Exercise prompt:
Lines that include the string "github" are the ones to copy from the entries below.
START Data section
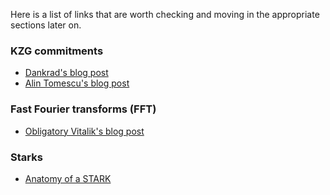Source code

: Here is a list of links that are worth checking and moving in the appropriate sections later on.

### KZG commitments
- [Dankrad's blog post](https://dankradfeist.de/ethereum/2020/06/16/kate-polynomial-commitments.html) 
- [Alin Tomescu's blog post](https://alinush.github.io/2020/05/06/kzg-polynomial-commitments.html#evaluation-proofs)

### Fast Fourier transforms (FFT)
- [Obligatory Vitalik's blog post](https://vitalik.eth.limo/general/2019/05/12/fft.html)

### Starks
- [Anatomy of a STARK](https://aszepieniec.github.io/stark-anatomy/) 
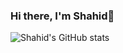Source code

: ### Hi there, I'm Shahid👋
![Shahid's GitHub stats](https://github-readme-stats.vercel.app/api?username=abbassi007&show_icons=true&theme=vision-friendly-dark)
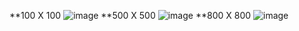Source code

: **100 X 100 ![image](https://github.com/areebahasnain/PfFall23/assets/142868074/5d138220-8955-426d-ae3d-f0d5229f87c1)
**500 X 500 ![image](https://github.com/areebahasnain/PfFall23/assets/142868074/466ff6ab-e1b7-40d6-9706-3acb8a4d2bc0)
**800 X 800 ![image](https://github.com/areebahasnain/PfFall23/assets/142868074/1da1e954-7d75-4f39-84e2-785371577da0)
END Data section
Task response:
- [Alin Tomescu's blog post](https://alinush.github.io/2020/05/06/kzg-polynomial-commitments.html#evaluation-proofs)
- [Anatomy of a STARK](https://aszepieniec.github.io/stark-anatomy/) 
![Shahid's GitHub stats](https://github-readme-stats.vercel.app/api?username=abbassi007&show_icons=true&theme=vision-friendly-dark)
: **100 X 100 ![image](https://github.com/areebahasnain/PfFall23/assets/142868074/5d138220-8955-426d-ae3d-f0d5229f87c1)
**500 X 500 ![image](https://github.com/areebahasnain/PfFall23/assets/142868074/466ff6ab-e1b7-40d6-9706-3acb8a4d2bc0)
**800 X 800 ![image](https://github.com/areebahasnain/PfFall23/assets/142868074/1da1e954-7d75-4f39-84e2-785371577da0)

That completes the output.